Going round in circles – How to get off the hamster’s wheel

By Mandy Chapman

In a previous blog, we considered how HR teams have become hamsters – running around on a perpetual wheel of fire-fighting. Here, we look at the practical measures you can take to get off the hamster’s wheel and start delivering transformative change.

Your first task should be to identify your current process objectives. The recruitment process is a case in point. Do you want to bring in the best high-performing talent or simply appoint suitable candidates quickly into roles?

By defining and framing that objective, the rest of the process design can then be measured against it. Assuming the last-named goal is the organisation’s true objective, the next stage is to get to the reality of what is going on. In most organisations, there are three different versions of every process: what the business is supposed to be doing, what is documented in the process map, and then the actual reality. Often, your reality will be very different from your optimum plan as bad habits, short-cuts and different employee behaviours creep in to knock you off-course.

You should consider putting in place a four-step improvement process to close the gap between optimum and reality and move away from the hamster’s wheel. First up, you should implement a process of discovery to strip out non-value added activities. That might involve major initiatives; important one-off changes, or small-scale changes around a single process  – recruitment, for example or absence procedures.

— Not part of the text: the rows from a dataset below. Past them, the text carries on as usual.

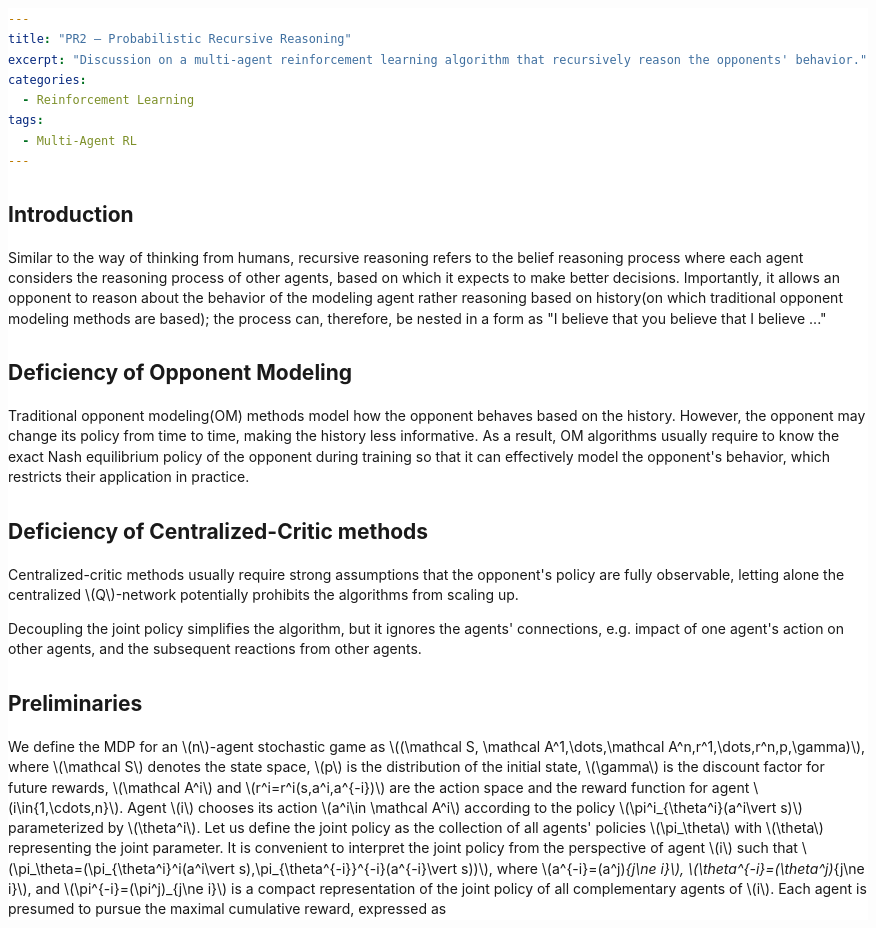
 ```yaml
---
title: "PR2 — Probabilistic Recursive Reasoning"
excerpt: "Discussion on a multi-agent reinforcement learning algorithm that recursively reason the opponents' behavior."
categories:
  - Reinforcement Learning
tags:
  - Multi-Agent RL
---
```


## Introduction

Similar to the way of thinking from humans, recursive reasoning refers to the belief reasoning process where each agent considers the reasoning process of other agents, based on which it expects to make better decisions. Importantly, it allows an opponent to reason about the behavior of the modeling agent rather reasoning based on history(on which traditional opponent modeling methods are based); the process can, therefore, be nested in a form as "I believe that you believe that I believe ..."

## Deficiency of Opponent Modeling

Traditional opponent modeling(OM) methods model how the opponent behaves based on the history. However, the opponent may change its policy from time to time, making the history less informative. As a result, OM algorithms usually require to know the exact Nash equilibrium policy of the opponent during training so that it can effectively model the opponent's behavior, which restricts their application in practice.

## Deficiency of Centralized-Critic methods

Centralized-critic methods usually require strong assumptions that the opponent's policy are fully observable, letting alone the centralized \\(Q\\)-network potentially prohibits the algorithms from scaling up.

Decoupling the joint policy simplifies the algorithm, but it ignores the agents' connections, e.g. impact of one agent's action on other agents, and the subsequent reactions from other agents.

## Preliminaries

We define the MDP for an \\(n\\)-agent stochastic game as \\((\mathcal S, \mathcal A^1,\dots,\mathcal A^n,r^1,\dots,r^n,p,\gamma)\\), where \\(\mathcal S\\) denotes the state space, \\(p\\) is the distribution of the initial state, \\(\gamma\\) is the discount factor for future rewards, \\(\mathcal A^i\\) and \\(r^i=r^i(s,a^i,a^{-i})\\) are the action space and the reward function for agent \\(i\in\{1,\cdots,n\}\\). Agent \\(i\\) chooses its action \\(a^i\in \mathcal A^i\\) according to the policy \\(\pi^i_{\theta^i}(a^i\vert s)\\) parameterized by \\(\theta^i\\). Let us define the joint policy as the collection of all agents' policies \\(\pi_\theta\\) with \\(\theta\\) representing the joint parameter. It is convenient to interpret the joint policy from the perspective of agent \\(i\\) such that \\(\pi_\theta=(\pi_{\theta^i}^i(a^i\vert s),\pi_{\theta^{-i}}^{-i}(a^{-i}\vert s))\\), where \\(a^{-i}=(a^j)_{j\ne i}\\), \\(\theta^{-i}=(\theta^j)_{j\ne i}\\), and \\(\pi^{-i}=(\pi^j)_{j\ne i}\\) is a compact representation of the joint policy of all complementary agents of \\(i\\). Each agent is presumed to pursue the maximal cumulative reward, expressed as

The key is to focus on these areas and look to reduce the non-value-add. Alternatively, you might have an issue with how your managers interview, for example, and want to analyse the elements of that process and evaluate them in small digestible chunks, or micro-projects. You should look to discover how issues impact on the business and then undertake root cause analysis into what is causing them.

The second phase is prioritisation. Once the discovery process is complete, you will have access to more data, analysis and information. Here, you need to focus on simplifying; delivering improvements, before identifying quick wins to help the business move forward. In the interview scenario, that could be about giving the interviewer unconscious bias tuning, for example.

Such measures should be quick to achieve and help eliminate some demands coming into HR teams. You should plan the rest in manageable chunks. Quarterly sprints may be preferable to big one-off projects as they enable HR to get the organisation used to dynamic continuous change.

The third step is designing the processes that need to be in place in the organisation. To take the example of candidate interviews once again, if your recruitment process is too manual and there is a lot of duplicate data being entered into different places or if your interview styles are not effective and the wrong people are being recruited, then processes can be designed to specifically address these problems. Once you know what the future should look like, the final step is making that change happen.

That is all about taking your people with you and gaining buy-in for new ways of working. You will need to continuously communicate and review processes. You’ll also need regular spot-checks to ensure the process still works for employees, HR teams and senior managers.

If you can implement a concerted improvement process of this kind; execute it properly and make change happen you’ll be well-placed to move forward, get off the hamster’s wheel and start taking proactive steps to change HR for the better today.